▶ **What you have to do**: Lines from the entries below that hold "article" form the answer; copy all of them.

▶ **Material shown**:
[Start of section]

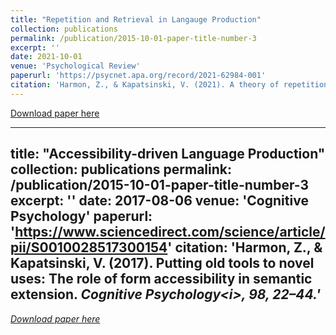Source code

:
 ```yaml
---
title: "Repetition and Retrieval in Langauge Production"
collection: publications
permalink: /publication/2015-10-01-paper-title-number-3
excerpt: ''
date: 2021-10-01
venue: 'Psychological Review'
paperurl: 'https://psycnet.apa.org/record/2021-62984-001'
citation: 'Harmon, Z., & Kapatsinski, V. (2021). A theory of repetition and retrieval in language production. <i>Psychological Review</i>, 128(6), 1112–1144.'
---
```


[Download paper here](https://psycnet.apa.org/record/2021-62984-001)

---
title: "Accessibility-driven Language Production"
collection: publications
permalink: /publication/2015-10-01-paper-title-number-3
excerpt: ''
date: 2017-08-06
venue: 'Cognitive Psychology'
paperurl: 'https://www.sciencedirect.com/science/article/pii/S0010028517300154'
citation: 'Harmon, Z., & Kapatsinski, V. (2017). Putting old tools to novel uses: The role of form accessibility in semantic extension. <i>Cognitive Psychology\<i>, 98, 22–44.'
---

[Download paper here](https://www.sciencedirect.com/science/article/pii/S0010028517300154)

[End of section]

▶ **Solution**:
paperurl: 'https://www.sciencedirect.com/science/article/pii/S0010028517300154'
[Download paper here](https://www.sciencedirect.com/science/article/pii/S0010028517300154)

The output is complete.